WHAT IS REQUIRED >>
Show all lines containing "folder" from the data below.

SUPPLIED RECORDS >>
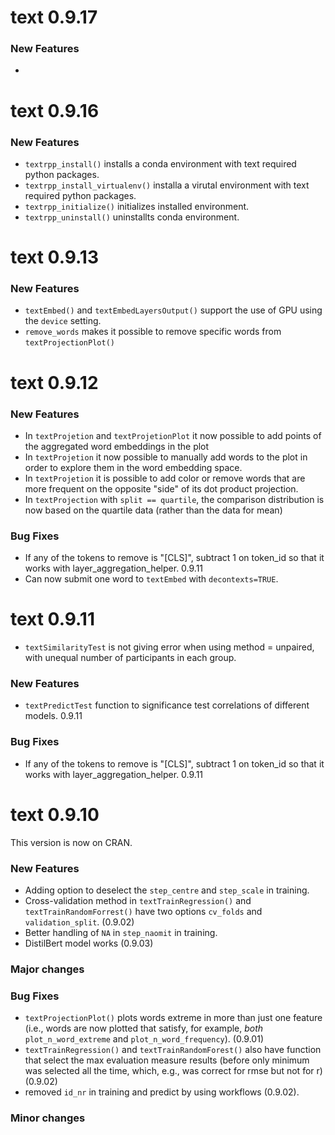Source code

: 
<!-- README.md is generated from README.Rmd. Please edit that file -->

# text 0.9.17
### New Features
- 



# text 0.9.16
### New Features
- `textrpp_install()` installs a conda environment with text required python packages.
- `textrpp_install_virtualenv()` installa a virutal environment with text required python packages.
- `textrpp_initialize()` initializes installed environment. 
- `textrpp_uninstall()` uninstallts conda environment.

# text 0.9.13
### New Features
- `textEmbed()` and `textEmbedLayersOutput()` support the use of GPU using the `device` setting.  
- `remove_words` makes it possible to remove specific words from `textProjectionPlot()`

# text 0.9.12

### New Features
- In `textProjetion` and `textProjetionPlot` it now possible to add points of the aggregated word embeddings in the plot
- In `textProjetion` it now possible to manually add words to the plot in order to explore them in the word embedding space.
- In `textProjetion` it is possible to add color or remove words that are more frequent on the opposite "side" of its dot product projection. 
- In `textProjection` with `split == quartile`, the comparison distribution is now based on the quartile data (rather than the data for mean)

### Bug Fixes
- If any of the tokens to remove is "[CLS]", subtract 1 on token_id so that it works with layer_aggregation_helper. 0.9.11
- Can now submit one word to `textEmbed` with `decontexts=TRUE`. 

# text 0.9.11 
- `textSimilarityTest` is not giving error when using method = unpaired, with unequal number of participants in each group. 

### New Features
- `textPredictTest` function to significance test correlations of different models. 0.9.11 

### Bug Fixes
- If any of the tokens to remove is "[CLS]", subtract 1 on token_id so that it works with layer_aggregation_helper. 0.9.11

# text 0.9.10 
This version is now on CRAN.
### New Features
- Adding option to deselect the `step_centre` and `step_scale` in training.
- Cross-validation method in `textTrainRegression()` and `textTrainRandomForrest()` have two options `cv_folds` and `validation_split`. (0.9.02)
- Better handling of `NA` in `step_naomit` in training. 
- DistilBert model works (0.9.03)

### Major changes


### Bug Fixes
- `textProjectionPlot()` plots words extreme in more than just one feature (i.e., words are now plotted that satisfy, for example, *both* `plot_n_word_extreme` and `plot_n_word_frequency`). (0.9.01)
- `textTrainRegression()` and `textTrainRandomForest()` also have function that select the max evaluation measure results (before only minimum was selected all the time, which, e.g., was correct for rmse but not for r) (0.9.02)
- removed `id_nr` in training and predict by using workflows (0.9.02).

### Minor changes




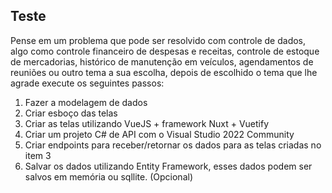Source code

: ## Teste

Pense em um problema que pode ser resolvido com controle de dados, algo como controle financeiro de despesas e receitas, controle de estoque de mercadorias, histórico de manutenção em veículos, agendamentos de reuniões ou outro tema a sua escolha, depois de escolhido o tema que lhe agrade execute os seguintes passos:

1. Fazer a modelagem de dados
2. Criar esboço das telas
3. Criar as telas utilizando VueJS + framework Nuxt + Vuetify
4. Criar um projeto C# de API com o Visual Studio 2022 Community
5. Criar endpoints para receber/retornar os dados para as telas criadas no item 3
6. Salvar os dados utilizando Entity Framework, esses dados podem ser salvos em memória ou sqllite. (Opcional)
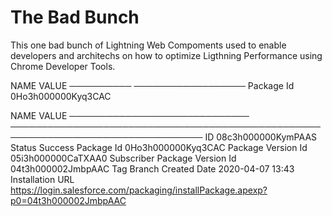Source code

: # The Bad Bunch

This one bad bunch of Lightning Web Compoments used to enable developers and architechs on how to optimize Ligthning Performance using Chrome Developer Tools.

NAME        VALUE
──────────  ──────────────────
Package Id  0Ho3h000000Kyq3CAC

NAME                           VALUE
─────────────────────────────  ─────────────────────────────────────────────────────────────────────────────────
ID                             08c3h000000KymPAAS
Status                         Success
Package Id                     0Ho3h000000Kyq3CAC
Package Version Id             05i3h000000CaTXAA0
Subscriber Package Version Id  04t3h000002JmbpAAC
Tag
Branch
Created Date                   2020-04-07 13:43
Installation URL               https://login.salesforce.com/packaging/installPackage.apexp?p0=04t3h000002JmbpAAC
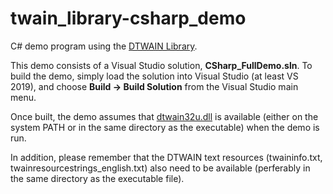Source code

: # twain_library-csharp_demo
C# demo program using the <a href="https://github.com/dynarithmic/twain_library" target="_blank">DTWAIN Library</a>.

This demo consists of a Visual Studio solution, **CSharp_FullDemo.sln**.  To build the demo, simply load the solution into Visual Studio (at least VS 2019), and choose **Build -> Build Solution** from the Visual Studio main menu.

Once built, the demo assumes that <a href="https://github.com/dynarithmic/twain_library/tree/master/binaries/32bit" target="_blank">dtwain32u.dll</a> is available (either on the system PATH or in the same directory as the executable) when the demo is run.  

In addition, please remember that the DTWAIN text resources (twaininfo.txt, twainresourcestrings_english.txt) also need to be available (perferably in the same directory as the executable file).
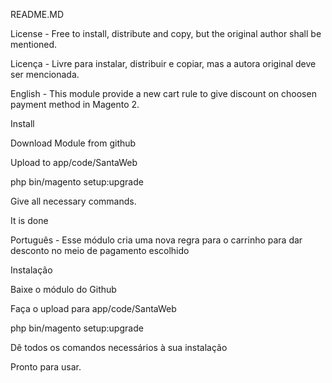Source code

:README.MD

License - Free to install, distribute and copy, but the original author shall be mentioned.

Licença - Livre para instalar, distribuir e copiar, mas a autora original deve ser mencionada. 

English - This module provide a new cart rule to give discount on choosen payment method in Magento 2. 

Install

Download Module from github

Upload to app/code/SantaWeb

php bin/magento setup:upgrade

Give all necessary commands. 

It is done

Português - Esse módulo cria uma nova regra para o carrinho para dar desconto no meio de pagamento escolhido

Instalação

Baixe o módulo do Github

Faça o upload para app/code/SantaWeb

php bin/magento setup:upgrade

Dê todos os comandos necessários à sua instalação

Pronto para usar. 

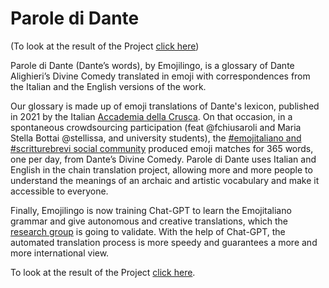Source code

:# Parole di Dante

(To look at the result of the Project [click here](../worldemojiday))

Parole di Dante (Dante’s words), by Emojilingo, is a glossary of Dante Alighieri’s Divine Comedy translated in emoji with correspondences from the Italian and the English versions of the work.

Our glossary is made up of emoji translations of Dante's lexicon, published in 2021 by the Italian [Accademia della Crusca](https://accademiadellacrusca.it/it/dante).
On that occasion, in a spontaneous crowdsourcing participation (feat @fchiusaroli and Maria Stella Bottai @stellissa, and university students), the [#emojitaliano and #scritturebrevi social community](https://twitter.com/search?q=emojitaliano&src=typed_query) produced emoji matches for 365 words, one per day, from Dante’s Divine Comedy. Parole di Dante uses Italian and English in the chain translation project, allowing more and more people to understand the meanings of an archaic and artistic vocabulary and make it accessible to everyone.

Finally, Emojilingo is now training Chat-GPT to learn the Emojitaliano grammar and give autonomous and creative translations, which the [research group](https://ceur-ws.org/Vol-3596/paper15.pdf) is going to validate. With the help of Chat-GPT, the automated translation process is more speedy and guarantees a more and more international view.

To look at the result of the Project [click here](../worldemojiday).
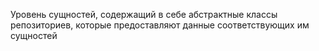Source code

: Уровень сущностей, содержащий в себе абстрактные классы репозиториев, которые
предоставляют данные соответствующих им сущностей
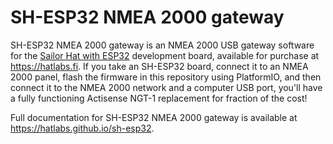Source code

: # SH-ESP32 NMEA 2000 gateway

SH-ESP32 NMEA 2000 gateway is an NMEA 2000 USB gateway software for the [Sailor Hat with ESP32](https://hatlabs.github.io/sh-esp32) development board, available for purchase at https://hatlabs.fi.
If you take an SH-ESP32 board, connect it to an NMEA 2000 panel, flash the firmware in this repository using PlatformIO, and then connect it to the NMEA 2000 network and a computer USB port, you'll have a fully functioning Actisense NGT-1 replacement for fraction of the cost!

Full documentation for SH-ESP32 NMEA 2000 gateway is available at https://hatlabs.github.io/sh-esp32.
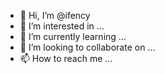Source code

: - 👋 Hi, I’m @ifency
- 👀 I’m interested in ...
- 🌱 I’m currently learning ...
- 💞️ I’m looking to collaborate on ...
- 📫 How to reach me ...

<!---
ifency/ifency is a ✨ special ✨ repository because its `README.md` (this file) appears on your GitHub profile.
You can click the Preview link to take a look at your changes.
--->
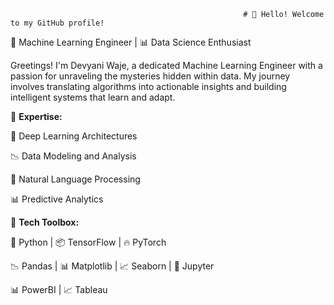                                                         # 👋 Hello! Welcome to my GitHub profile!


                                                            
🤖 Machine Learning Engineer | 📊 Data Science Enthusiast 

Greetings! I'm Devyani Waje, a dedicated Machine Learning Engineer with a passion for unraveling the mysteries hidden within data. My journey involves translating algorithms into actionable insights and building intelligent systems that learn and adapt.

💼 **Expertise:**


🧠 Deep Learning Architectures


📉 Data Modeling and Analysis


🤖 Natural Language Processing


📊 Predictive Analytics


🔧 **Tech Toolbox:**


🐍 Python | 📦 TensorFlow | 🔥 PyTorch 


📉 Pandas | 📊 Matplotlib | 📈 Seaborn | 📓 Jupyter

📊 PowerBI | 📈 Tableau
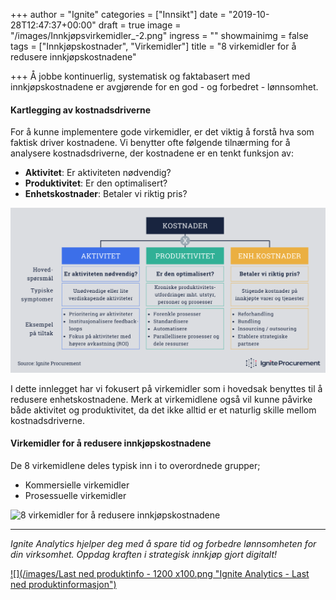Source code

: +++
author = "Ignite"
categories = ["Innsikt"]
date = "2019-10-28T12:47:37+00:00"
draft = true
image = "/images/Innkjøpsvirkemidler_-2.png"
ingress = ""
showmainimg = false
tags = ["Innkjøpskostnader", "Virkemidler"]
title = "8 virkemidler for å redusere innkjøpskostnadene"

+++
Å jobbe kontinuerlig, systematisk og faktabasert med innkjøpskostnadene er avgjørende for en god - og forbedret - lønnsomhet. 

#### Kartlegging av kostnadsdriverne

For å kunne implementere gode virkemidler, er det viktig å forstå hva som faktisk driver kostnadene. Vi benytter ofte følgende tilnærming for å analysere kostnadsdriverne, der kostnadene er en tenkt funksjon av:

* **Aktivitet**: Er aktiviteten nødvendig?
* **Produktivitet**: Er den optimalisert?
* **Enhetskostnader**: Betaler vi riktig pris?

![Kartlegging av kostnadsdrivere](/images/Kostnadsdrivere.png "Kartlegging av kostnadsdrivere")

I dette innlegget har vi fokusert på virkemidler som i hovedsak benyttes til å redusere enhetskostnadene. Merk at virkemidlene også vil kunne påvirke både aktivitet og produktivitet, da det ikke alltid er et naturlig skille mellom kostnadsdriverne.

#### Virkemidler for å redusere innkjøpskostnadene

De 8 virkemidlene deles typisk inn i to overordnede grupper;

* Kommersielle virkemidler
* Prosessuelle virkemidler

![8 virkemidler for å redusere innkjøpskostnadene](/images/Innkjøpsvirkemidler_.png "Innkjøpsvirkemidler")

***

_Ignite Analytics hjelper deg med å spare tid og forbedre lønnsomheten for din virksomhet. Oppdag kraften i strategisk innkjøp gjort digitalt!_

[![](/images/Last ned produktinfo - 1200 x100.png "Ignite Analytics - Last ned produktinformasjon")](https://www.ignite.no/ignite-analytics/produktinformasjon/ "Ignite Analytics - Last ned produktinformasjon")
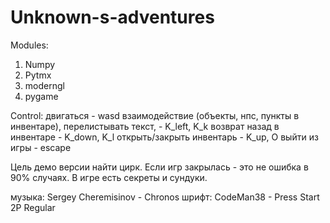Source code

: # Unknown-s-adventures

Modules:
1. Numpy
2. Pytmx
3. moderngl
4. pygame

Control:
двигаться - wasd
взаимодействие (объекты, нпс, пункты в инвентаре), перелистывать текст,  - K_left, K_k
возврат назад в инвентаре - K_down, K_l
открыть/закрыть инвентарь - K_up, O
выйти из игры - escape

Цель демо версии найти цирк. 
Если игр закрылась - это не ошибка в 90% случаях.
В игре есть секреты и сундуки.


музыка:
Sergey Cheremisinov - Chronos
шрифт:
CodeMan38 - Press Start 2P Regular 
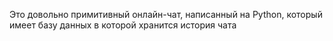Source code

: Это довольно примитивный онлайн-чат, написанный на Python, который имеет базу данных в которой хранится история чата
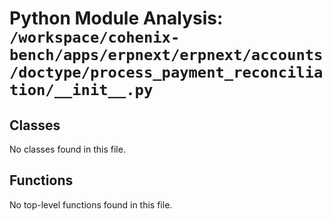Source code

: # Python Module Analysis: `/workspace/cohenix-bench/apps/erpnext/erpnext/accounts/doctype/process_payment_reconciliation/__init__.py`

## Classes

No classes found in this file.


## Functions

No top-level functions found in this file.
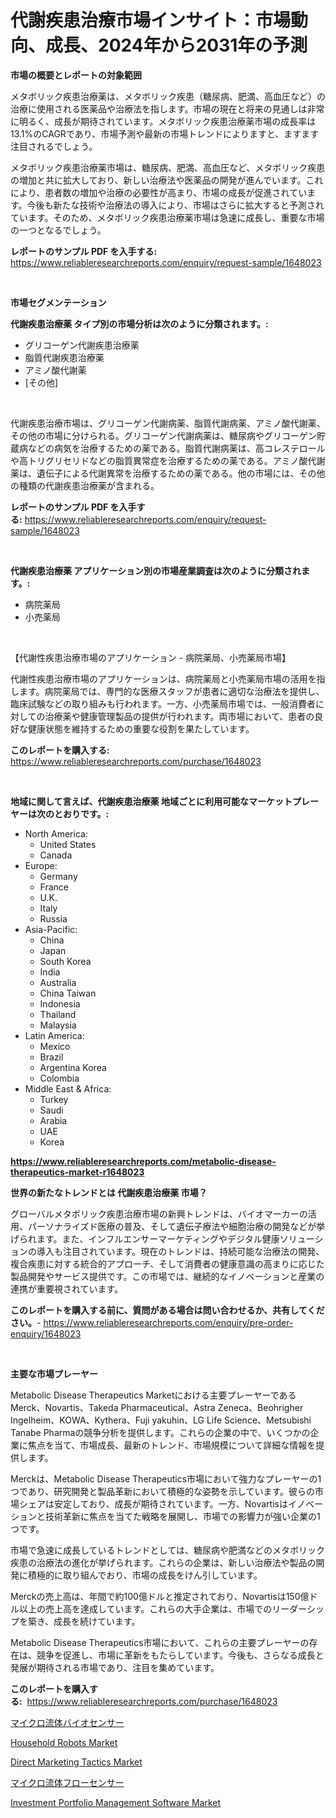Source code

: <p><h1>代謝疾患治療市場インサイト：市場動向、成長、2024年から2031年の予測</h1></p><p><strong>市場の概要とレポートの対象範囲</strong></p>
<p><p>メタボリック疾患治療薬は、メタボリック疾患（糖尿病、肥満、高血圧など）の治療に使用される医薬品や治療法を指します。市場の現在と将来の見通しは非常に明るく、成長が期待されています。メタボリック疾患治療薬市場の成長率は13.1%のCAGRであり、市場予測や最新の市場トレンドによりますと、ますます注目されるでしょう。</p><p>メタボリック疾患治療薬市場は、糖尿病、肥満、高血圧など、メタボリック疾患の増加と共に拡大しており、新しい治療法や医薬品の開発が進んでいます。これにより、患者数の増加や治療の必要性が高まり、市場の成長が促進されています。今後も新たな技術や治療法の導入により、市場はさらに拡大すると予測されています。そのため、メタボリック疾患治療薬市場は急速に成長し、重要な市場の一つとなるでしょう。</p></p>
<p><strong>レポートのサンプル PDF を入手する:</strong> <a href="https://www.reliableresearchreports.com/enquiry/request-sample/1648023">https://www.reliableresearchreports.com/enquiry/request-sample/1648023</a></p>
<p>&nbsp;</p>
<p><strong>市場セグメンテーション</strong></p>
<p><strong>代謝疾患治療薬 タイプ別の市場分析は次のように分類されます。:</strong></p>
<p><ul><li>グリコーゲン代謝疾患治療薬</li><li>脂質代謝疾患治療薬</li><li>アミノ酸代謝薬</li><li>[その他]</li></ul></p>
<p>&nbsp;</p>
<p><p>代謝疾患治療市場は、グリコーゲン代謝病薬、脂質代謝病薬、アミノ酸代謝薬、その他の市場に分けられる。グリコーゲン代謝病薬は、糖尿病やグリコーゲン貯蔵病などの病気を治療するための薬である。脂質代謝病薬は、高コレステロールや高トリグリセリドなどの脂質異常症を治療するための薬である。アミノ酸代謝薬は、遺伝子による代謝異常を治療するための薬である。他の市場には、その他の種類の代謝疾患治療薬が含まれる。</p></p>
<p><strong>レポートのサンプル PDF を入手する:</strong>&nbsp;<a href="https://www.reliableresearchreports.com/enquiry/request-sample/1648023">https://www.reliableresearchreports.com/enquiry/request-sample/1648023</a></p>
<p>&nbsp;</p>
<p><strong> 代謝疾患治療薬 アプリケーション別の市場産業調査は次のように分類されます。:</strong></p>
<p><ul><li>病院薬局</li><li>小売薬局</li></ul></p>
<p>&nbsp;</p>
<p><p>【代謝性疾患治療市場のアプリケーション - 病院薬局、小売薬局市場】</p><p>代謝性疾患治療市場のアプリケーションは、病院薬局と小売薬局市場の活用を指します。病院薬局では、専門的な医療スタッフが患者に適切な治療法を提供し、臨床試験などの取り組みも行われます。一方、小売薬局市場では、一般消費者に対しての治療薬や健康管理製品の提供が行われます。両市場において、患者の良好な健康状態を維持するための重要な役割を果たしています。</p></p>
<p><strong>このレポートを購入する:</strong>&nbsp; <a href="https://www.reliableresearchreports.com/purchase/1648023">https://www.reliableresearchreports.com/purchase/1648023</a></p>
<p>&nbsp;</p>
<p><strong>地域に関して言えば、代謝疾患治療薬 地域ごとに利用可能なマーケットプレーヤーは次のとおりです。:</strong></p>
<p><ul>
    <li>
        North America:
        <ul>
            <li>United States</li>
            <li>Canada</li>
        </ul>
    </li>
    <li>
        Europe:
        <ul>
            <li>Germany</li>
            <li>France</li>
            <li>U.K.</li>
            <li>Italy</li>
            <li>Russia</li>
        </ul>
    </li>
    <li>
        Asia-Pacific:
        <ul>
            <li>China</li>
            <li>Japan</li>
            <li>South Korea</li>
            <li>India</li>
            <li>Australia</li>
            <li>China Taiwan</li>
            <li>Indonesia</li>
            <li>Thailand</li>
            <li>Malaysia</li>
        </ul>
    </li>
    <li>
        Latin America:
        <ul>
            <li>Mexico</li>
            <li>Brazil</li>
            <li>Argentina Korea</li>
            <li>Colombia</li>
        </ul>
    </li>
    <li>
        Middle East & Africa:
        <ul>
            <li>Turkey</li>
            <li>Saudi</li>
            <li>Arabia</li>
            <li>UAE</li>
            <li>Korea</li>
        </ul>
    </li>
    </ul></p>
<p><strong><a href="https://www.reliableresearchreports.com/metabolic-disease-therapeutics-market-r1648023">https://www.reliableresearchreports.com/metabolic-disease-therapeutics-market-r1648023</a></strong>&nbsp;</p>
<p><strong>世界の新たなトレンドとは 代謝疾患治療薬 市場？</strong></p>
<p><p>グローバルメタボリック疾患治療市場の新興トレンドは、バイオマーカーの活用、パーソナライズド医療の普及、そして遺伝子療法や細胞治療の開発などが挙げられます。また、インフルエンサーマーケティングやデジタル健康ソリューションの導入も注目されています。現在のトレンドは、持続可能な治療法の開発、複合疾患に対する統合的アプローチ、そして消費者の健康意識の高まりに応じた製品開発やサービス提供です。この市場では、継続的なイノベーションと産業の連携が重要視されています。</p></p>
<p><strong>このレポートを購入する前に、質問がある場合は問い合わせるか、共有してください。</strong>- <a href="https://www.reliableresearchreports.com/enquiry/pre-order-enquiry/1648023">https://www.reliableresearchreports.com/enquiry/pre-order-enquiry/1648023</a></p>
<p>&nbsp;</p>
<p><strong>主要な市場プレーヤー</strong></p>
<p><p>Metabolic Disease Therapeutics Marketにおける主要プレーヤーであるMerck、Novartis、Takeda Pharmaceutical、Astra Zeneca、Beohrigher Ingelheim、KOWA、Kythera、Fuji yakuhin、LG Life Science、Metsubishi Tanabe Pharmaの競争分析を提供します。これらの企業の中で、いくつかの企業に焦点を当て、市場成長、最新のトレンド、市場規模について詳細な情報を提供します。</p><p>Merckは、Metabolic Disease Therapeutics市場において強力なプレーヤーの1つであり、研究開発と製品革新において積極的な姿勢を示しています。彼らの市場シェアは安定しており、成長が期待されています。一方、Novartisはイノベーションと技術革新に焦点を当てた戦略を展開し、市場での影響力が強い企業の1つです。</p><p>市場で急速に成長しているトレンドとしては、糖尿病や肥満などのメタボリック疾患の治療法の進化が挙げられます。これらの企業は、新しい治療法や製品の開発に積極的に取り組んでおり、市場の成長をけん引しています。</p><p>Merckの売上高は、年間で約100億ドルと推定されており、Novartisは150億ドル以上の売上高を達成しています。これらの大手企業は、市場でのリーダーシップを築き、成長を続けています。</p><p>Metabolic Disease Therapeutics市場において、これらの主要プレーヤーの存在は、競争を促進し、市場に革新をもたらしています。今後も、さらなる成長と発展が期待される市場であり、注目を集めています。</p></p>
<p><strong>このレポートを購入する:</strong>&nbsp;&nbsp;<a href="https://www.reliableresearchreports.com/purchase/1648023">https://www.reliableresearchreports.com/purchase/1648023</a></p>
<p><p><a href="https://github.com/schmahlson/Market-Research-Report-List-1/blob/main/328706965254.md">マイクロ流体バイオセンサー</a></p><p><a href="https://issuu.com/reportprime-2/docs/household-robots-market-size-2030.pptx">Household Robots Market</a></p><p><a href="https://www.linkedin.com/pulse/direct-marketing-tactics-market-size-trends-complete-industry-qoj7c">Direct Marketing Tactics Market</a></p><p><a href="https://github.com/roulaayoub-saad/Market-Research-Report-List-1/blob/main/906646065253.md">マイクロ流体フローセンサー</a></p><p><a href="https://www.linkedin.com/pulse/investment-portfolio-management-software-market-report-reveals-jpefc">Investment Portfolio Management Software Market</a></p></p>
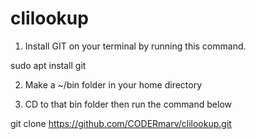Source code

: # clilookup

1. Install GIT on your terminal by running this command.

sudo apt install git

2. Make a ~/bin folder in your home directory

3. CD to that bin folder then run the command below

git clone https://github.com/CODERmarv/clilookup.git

WRITTEN ANSWER >>
2. Make a ~/bin folder in your home directory
3. CD to that bin folder then run the command below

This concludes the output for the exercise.